→ DATASET

•••••

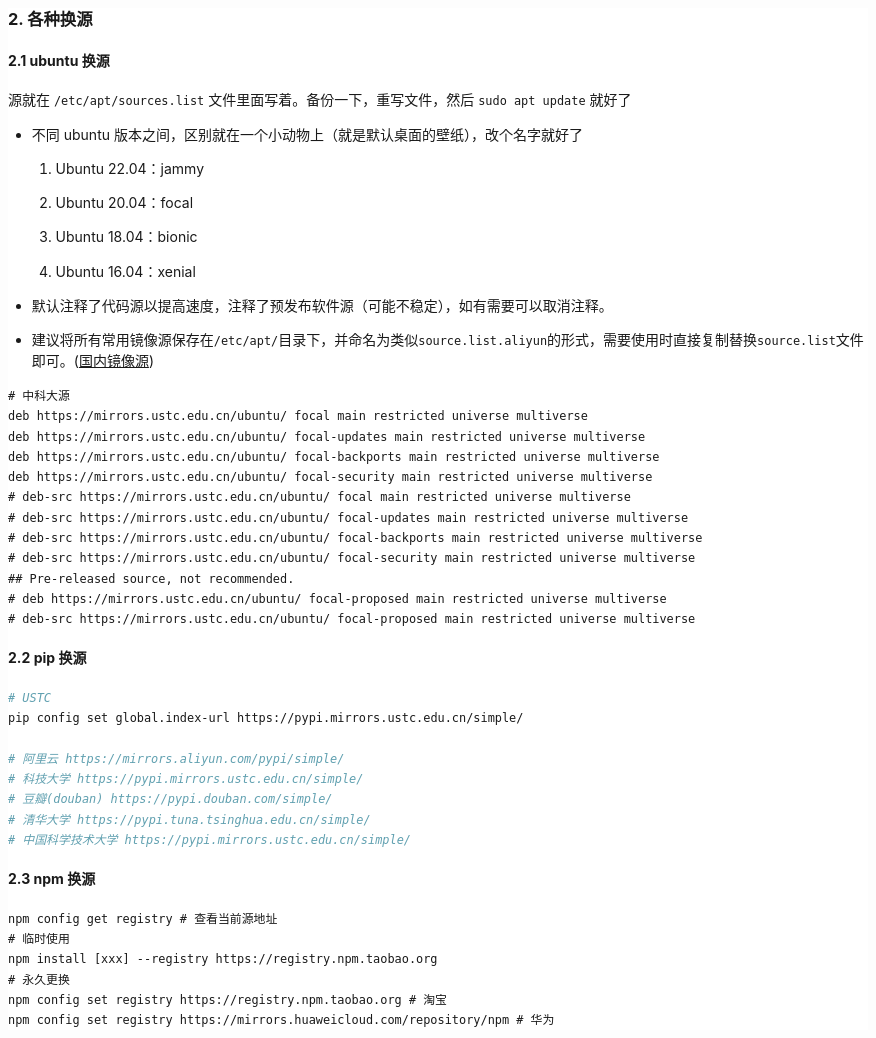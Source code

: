 ### 2. 各种换源

#### 2.1 ubuntu 换源

源就在 `/etc/apt/sources.list` 文件里面写着。备份一下，重写文件，然后 `sudo apt update` 就好了

- 不同 ubuntu 版本之间，区别就在一个小动物上（就是默认桌面的壁纸），改个名字就好了

  1. Ubuntu 22.04：jammy

  2. Ubuntu 20.04：focal

  3. Ubuntu 18.04：bionic

  4. Ubuntu 16.04：xenial

- 默认注释了代码源以提高速度，注释了预发布软件源（可能不稳定），如有需要可以取消注释。

- 建议将所有常用镜像源保存在`/etc/apt/`目录下，并命名为类似`source.list.aliyun`的形式，需要使用时直接复制替换`source.list`文件即可。([国内镜像源](https://midoq.github.io/2022/05/30/Ubuntu20-04更换国内镜像源/))

```shell
# 中科大源
deb https://mirrors.ustc.edu.cn/ubuntu/ focal main restricted universe multiverse
deb https://mirrors.ustc.edu.cn/ubuntu/ focal-updates main restricted universe multiverse
deb https://mirrors.ustc.edu.cn/ubuntu/ focal-backports main restricted universe multiverse
deb https://mirrors.ustc.edu.cn/ubuntu/ focal-security main restricted universe multiverse
# deb-src https://mirrors.ustc.edu.cn/ubuntu/ focal main restricted universe multiverse
# deb-src https://mirrors.ustc.edu.cn/ubuntu/ focal-updates main restricted universe multiverse
# deb-src https://mirrors.ustc.edu.cn/ubuntu/ focal-backports main restricted universe multiverse
# deb-src https://mirrors.ustc.edu.cn/ubuntu/ focal-security main restricted universe multiverse
## Pre-released source, not recommended.
# deb https://mirrors.ustc.edu.cn/ubuntu/ focal-proposed main restricted universe multiverse
# deb-src https://mirrors.ustc.edu.cn/ubuntu/ focal-proposed main restricted universe multiverse
```

#### 2.2 pip 换源

```bash
# USTC
pip config set global.index-url https://pypi.mirrors.ustc.edu.cn/simple/

# 阿里云 https://mirrors.aliyun.com/pypi/simple/
# 科技大学 https://pypi.mirrors.ustc.edu.cn/simple/
# 豆瓣(douban) https://pypi.douban.com/simple/
# 清华大学 https://pypi.tuna.tsinghua.edu.cn/simple/
# 中国科学技术大学 https://pypi.mirrors.ustc.edu.cn/simple/
```

#### 2.3 npm 换源

```shell
npm config get registry # 查看当前源地址
# 临时使用
npm install [xxx] --registry https://registry.npm.taobao.org
# 永久更换
npm config set registry https://registry.npm.taobao.org # 淘宝
npm config set registry https://mirrors.huaweicloud.com/repository/npm # 华为
```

•••••

→ WHAT THIS TASK INVOLVES
Without any of the pictures, repeat the entries above word for word.

→ ANSWER FOR THIS EXERCISE
Source code

: ### 2. 各种换源

#### 2.1 ubuntu 换源

源就在 `/etc/apt/sources.list` 文件里面写着。备份一下，重写文件，然后 `sudo apt update` 就好了

- 不同 ubuntu 版本之间，区别就在一个小动物上（就是默认桌面的壁纸），改个名字就好了

  1. Ubuntu 22.04：jammy

  2. Ubuntu 20.04：focal

  3. Ubuntu 18.04：bionic

  4. Ubuntu 16.04：xenial

- 默认注释了代码源以提高速度，注释了预发布软件源（可能不稳定），如有需要可以取消注释。

- 建议将所有常用镜像源保存在`/etc/apt/`目录下，并命名为类似`source.list.aliyun`的形式，需要使用时直接复制替换`source.list`文件即可。([国内镜像源](https://midoq.github.io/2022/05/30/Ubuntu20-04更换国内镜像源/))

```shell
# 中科大源
deb https://mirrors.ustc.edu.cn/ubuntu/ focal main restricted universe multiverse
deb https://mirrors.ustc.edu.cn/ubuntu/ focal-updates main restricted universe multiverse
deb https://mirrors.ustc.edu.cn/ubuntu/ focal-backports main restricted universe multiverse
deb https://mirrors.ustc.edu.cn/ubuntu/ focal-security main restricted universe multiverse
# deb-src https://mirrors.ustc.edu.cn/ubuntu/ focal main restricted universe multiverse
# deb-src https://mirrors.ustc.edu.cn/ubuntu/ focal-updates main restricted universe multiverse
# deb-src https://mirrors.ustc.edu.cn/ubuntu/ focal-backports main restricted universe multiverse
# deb-src https://mirrors.ustc.edu.cn/ubuntu/ focal-security main restricted universe multiverse
## Pre-released source, not recommended.
# deb https://mirrors.ustc.edu.cn/ubuntu/ focal-proposed main restricted universe multiverse
# deb-src https://mirrors.ustc.edu.cn/ubuntu/ focal-proposed main restricted universe multiverse
```

#### 2.2 pip 换源

```bash
# USTC
pip config set global.index-url https://pypi.mirrors.ustc.edu.cn/simple/

# 阿里云 https://mirrors.aliyun.com/pypi/simple/
# 科技大学 https://pypi.mirrors.ustc.edu.cn/simple/
# 豆瓣(douban) https://pypi.douban.com/simple/
# 清华大学 https://pypi.tuna.tsinghua.edu.cn/simple/
# 中国科学技术大学 https://pypi.mirrors.ustc.edu.cn/simple/
```

#### 2.3 npm 换源

```shell
npm config get registry # 查看当前源地址
# 临时使用
npm install [xxx] --registry https://registry.npm.taobao.org
# 永久更换
npm config set registry https://registry.npm.taobao.org # 淘宝
npm config set registry https://mirrors.huaweicloud.com/repository/npm # 华为
```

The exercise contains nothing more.